The Calpine is one of the leading companies in its industry. Calpine maintains its prominent position in market by carefully analyzing and reviewing the SWOT analysis.  SWOT analysis a highly interactive process and requires effective coordination among various departments within the company such as – marketing, finance, operations, management information systems and strategic planning.

The SWOT Analysis framework facilitates an organization to identify the internal strategic factors such as -strengths and weaknesses, & external strategic factors such as - opportunities and threats. It leads to a 2X2 matrix – also known as SWOT Matrix.

The Strengths-Weaknesses-Opportunities-Threats (SWOT) Analysis / Matrix enables the managers of the Calpine to develop four types of strategies:

  • SO (strengths-opportunities) Strategies
  • WO (weaknesses-opportunities) Strategies
  • ST (strengths-threats) Strategies
  •  WT (weaknesses-threats) Strategies
Calpine swot analysis / matrix

SWOT Matrix Strategies Objective

The core purpose of SWOT matrix is to identify the strategies that an organization can utilize to exploit external opportunities, counter threats, and build on & protect Calpine strengths, and eradicate its weaknesses.
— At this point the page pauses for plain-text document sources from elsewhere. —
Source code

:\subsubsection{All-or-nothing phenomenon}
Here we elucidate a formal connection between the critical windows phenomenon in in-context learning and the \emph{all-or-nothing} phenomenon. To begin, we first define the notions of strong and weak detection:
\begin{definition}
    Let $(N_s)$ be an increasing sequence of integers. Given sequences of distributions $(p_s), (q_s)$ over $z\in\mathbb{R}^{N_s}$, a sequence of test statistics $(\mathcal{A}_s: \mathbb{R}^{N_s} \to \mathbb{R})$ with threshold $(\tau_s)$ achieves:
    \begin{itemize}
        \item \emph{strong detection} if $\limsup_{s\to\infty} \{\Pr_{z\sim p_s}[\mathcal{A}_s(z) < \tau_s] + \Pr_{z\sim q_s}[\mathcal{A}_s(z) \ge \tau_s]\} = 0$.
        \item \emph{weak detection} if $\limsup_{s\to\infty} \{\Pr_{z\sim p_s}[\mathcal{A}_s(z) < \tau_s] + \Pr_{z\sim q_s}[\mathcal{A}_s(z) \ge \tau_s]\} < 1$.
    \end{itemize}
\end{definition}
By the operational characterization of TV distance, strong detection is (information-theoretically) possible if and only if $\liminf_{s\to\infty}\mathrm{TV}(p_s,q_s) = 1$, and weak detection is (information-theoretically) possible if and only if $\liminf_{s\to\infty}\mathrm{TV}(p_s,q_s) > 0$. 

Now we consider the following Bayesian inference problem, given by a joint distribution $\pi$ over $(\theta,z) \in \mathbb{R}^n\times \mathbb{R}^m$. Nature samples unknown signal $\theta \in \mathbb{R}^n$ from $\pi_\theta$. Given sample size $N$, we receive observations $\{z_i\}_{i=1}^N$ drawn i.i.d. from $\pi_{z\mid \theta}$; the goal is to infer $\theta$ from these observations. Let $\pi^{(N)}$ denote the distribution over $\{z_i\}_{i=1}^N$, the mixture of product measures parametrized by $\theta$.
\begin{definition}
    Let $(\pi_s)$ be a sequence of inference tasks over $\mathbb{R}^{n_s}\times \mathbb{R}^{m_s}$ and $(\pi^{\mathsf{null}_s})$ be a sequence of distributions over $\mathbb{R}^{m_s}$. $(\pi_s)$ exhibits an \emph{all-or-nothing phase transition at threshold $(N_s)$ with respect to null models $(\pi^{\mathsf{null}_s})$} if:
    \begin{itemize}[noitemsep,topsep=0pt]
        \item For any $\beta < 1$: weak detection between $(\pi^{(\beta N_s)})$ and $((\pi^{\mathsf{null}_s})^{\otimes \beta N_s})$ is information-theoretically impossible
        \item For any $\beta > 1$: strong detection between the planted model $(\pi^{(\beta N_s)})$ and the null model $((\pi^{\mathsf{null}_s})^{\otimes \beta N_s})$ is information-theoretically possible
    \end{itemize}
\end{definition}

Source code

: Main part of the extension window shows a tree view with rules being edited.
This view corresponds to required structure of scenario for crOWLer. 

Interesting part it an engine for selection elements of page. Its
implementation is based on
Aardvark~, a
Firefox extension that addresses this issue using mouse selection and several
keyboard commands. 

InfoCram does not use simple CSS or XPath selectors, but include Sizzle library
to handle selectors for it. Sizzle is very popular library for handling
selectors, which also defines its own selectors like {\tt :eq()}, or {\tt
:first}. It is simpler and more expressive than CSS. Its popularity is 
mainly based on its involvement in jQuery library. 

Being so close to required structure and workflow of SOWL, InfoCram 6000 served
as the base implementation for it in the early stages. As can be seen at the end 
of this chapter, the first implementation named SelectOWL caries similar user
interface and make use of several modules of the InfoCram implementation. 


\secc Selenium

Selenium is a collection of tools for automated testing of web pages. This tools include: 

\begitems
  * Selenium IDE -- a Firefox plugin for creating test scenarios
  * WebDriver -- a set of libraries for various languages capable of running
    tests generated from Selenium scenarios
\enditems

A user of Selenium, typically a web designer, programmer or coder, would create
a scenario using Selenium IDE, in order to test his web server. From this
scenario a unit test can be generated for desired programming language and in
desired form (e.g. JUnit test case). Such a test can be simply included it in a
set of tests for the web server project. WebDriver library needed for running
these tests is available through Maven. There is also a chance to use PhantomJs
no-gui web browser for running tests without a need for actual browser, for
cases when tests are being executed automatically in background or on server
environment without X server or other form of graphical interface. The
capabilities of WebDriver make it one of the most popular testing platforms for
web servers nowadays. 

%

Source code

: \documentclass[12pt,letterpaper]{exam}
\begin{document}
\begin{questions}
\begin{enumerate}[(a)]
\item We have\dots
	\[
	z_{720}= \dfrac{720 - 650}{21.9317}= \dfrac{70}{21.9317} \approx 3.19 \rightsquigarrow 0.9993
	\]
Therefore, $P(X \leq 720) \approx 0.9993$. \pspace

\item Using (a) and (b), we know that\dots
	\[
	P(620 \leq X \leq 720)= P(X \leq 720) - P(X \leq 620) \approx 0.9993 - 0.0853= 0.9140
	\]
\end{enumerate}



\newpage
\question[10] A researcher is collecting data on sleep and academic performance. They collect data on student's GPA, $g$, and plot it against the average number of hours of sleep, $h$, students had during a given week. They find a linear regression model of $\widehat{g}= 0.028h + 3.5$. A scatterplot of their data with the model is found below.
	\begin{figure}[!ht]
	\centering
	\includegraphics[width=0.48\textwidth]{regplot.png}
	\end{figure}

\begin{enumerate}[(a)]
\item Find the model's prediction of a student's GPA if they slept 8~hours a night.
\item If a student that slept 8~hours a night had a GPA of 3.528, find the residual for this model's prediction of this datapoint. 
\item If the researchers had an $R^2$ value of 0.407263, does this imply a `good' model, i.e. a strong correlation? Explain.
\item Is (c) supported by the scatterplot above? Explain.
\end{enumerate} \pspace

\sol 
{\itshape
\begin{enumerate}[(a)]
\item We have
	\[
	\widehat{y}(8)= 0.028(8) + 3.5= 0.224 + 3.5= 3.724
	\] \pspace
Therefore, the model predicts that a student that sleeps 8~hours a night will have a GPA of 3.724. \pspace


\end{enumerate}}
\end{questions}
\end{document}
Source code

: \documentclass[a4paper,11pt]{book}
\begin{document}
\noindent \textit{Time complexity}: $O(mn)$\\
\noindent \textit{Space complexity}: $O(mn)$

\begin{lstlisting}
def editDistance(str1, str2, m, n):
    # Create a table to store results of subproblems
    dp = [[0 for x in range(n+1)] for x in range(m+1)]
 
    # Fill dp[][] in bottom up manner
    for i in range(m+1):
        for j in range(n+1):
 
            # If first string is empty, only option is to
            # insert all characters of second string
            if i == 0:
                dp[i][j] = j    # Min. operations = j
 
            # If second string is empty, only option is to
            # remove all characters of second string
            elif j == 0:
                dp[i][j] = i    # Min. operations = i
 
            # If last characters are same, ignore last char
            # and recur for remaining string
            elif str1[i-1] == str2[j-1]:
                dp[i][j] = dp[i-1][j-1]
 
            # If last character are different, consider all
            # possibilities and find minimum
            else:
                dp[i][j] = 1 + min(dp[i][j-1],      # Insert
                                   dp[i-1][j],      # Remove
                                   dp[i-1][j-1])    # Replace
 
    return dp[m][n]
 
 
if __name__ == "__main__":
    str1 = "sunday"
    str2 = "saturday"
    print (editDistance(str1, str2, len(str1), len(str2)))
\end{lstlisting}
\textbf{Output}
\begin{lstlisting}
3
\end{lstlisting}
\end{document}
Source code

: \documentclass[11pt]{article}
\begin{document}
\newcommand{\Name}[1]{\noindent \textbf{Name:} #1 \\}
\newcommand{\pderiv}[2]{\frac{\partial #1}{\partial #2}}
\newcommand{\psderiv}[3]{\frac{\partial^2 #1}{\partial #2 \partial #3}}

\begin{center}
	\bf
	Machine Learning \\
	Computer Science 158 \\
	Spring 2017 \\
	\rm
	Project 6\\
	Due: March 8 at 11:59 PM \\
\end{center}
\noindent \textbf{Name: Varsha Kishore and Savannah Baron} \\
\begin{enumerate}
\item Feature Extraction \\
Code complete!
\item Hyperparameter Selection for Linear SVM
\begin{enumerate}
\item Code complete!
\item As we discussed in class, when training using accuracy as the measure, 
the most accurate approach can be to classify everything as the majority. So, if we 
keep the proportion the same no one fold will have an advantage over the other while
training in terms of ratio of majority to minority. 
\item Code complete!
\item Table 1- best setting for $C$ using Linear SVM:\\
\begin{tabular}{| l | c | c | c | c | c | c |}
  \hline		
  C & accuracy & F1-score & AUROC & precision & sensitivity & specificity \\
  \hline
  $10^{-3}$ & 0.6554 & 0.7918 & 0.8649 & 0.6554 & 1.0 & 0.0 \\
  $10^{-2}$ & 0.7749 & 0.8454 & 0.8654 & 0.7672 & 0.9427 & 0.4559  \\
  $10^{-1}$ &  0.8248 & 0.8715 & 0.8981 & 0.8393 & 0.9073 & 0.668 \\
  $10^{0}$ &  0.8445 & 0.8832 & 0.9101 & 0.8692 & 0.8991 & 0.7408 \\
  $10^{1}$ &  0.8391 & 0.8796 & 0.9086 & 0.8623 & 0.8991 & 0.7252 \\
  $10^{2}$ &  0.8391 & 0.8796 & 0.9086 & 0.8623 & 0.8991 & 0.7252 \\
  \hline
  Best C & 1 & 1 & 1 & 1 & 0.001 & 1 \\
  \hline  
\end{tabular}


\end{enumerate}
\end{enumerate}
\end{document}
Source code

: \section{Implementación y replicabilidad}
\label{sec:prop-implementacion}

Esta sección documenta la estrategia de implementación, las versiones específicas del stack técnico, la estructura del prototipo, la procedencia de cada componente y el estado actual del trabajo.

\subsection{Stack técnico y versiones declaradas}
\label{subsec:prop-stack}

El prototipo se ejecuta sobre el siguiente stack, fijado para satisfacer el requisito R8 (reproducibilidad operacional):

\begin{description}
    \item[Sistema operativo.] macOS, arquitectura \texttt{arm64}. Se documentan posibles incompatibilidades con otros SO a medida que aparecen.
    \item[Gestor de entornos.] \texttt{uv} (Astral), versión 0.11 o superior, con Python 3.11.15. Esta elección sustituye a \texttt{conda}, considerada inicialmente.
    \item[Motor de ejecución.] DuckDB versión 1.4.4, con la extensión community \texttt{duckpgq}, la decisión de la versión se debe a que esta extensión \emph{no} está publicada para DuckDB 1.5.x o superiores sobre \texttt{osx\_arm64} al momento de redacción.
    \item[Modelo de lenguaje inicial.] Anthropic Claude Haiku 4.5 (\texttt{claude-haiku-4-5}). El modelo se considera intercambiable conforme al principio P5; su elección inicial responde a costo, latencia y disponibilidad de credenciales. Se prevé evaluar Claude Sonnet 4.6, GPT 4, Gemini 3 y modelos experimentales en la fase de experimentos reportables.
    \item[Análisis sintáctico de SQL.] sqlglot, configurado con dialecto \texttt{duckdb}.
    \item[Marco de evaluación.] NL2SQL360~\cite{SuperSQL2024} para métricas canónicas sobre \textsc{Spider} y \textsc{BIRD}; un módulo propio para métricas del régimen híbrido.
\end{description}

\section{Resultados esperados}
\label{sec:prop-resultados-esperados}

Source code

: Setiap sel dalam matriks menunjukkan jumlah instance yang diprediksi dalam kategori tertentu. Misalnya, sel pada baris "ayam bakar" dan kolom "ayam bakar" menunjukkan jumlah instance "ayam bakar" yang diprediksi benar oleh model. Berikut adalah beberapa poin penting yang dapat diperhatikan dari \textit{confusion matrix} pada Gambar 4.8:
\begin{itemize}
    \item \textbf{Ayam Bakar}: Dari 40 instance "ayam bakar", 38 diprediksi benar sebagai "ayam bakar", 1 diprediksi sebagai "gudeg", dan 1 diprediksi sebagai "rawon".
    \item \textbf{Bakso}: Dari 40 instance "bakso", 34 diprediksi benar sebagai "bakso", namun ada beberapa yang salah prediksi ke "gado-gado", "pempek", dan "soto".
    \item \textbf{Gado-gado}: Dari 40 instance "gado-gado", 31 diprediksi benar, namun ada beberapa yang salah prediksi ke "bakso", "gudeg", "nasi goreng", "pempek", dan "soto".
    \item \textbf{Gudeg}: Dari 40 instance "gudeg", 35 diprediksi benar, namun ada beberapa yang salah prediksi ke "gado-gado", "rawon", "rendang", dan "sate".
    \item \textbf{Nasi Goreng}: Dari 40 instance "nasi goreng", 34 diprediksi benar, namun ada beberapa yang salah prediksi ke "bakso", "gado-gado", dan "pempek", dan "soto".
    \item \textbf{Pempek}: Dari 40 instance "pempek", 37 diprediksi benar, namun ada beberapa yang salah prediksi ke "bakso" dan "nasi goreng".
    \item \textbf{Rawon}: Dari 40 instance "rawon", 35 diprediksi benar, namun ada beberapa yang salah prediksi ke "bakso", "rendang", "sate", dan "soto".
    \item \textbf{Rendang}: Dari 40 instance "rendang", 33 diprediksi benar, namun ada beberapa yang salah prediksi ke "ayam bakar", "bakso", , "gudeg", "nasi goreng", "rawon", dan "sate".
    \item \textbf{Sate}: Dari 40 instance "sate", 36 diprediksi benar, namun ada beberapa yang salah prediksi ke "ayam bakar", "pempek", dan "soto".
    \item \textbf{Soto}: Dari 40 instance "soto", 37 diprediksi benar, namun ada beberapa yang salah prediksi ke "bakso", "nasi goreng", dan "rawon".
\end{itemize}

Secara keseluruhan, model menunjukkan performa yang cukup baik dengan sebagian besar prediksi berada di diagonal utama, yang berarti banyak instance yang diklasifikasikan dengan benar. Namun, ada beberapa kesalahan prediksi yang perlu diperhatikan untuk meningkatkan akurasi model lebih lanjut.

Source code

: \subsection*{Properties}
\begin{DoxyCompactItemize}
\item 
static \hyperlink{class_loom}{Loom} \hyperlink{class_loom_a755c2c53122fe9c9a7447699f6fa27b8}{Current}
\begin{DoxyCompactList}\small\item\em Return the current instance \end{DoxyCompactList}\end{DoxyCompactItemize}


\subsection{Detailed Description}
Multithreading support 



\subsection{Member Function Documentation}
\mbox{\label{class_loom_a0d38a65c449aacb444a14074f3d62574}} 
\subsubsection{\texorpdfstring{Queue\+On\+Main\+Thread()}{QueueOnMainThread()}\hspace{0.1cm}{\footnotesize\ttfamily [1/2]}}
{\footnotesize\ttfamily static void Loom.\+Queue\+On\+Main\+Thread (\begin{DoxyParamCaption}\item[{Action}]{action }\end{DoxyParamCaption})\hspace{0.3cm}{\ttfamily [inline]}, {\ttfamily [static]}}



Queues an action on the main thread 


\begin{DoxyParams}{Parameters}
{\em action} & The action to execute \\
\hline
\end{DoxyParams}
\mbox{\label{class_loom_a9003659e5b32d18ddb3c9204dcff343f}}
Step by Step Guide to Calpine SWOT Analysis

Strengths of Calpine – Internal Strategic Factors

As one of the leading companies in its industry, Calpine has numerous strengths that enable it to thrive in the market place. These strengths not only help it to protect the market share in existing markets but also help in penetrating new markets. Based on Fern Fort University extensive research – some of the strengths of Calpine are –

  • Highly skilled workforce through successful training and learning programs. Calpine is investing huge resources in training and development of its employees resulting in a workforce that is not only highly skilled but also motivated to achieve more.
  • Successful track record of developing new products – product innovation.
  • Automation of activities brought consistency of quality to Calpine products and has enabled the company to scale up and scale down based on the demand conditions in the market.
  • Good Returns on Capital Expenditure – Calpine is relatively successful at execution of new projects and generated good returns on capital expenditure by building new revenue streams.
  • Superb Performance in New Markets – Calpine has built expertise at entering new markets and making success of them. The expansion has helped the organization to build new revenue stream and diversify the economic cycle risk in the markets it operates in.
  • High level of customer satisfaction – the company with its dedicated customer relationship management department has able to achieve a high level of customer satisfaction among present customers and good brand equity among the potential customers.
  • Strong Free Cash Flow – Calpine has strong free cash flows that provide resources in the hand of the company to expand into new projects.
  • Strong Brand Portfolio – Over the years Calpine has invested in building a strong brand portfolio. The SWOT analysis of Calpine just underlines this fact. This brand portfolio can be extremely useful if the organization wants to expand into new product categories.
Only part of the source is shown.